アーサーは心の病で入院していた。今でも福祉のカウンセリングに通っており、薬を処方されている。ストレスを感じると「笑いが止まらない」という病気、障害のようなものを抱えており、市井の人々からはいつも気味悪いものを見る目で見られる。コミュニケーションのとりようがない。アーサーはピエロのパフォーマンスなどは一通りできるものの、舞台に立つようなコメディのセンスがない。どうすれば人が笑うのかがわからない。才能がない。

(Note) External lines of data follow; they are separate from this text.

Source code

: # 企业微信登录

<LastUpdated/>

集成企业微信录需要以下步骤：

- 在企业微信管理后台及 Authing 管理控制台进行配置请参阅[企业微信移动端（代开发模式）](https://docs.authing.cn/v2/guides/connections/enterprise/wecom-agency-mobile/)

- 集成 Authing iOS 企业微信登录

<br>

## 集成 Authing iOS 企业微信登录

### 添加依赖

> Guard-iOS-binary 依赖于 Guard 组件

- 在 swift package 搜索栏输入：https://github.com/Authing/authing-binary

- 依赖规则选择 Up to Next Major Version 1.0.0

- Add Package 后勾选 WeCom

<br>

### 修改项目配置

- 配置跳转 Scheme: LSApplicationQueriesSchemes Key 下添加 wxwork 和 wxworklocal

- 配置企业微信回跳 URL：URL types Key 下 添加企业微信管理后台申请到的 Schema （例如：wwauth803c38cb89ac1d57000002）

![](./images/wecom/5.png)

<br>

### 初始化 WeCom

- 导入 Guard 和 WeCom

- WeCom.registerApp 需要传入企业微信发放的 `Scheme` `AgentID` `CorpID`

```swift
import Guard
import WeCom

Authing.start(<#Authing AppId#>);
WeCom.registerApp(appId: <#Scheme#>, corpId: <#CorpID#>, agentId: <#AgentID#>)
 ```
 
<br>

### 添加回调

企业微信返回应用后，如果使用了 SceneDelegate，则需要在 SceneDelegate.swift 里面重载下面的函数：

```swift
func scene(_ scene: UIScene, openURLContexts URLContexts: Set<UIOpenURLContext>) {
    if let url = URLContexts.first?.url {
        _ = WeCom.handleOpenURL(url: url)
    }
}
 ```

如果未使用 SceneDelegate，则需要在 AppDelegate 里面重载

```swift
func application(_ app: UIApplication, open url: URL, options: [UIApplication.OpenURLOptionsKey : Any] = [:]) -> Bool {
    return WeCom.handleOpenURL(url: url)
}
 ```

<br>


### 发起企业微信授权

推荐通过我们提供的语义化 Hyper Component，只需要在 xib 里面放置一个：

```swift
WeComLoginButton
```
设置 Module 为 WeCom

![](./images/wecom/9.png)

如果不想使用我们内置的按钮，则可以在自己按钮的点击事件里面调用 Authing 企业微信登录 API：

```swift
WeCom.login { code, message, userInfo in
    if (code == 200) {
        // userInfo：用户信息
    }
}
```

そんなアーサーに、日常として、当たり前にように立て続けに悪いことが起こる話。

ネタバレありの感想

「不幸な人に、立て続けに悪いことが起こる話」っていうのは予告を見るだけでも明らかなんだけど、「まだ続くの?」っていうぐらい悪いことが続く。それはありふれた、重々しいできごとで、一つ抱えるだけで生きることが困難になる。例えば、仕事をクビになる、母親が脳卒中になる、出生の秘密が明らかになる、など、そういった自分の一生に関わる悪い出来事があれこれ立て続けに起こり、当然のごとくアーサーは追い詰められる。こういう姿、ここまで重なることはないにしても、こういう追い詰められる人の姿は、日本でもそこら中にあふれている。貧困、病気、介護、解雇、社会不安、世の中はよくならない。自ら人に歩み寄ろうとしても、人は自分を避けていく。ギリギリの生活。全部が引き金になりうる。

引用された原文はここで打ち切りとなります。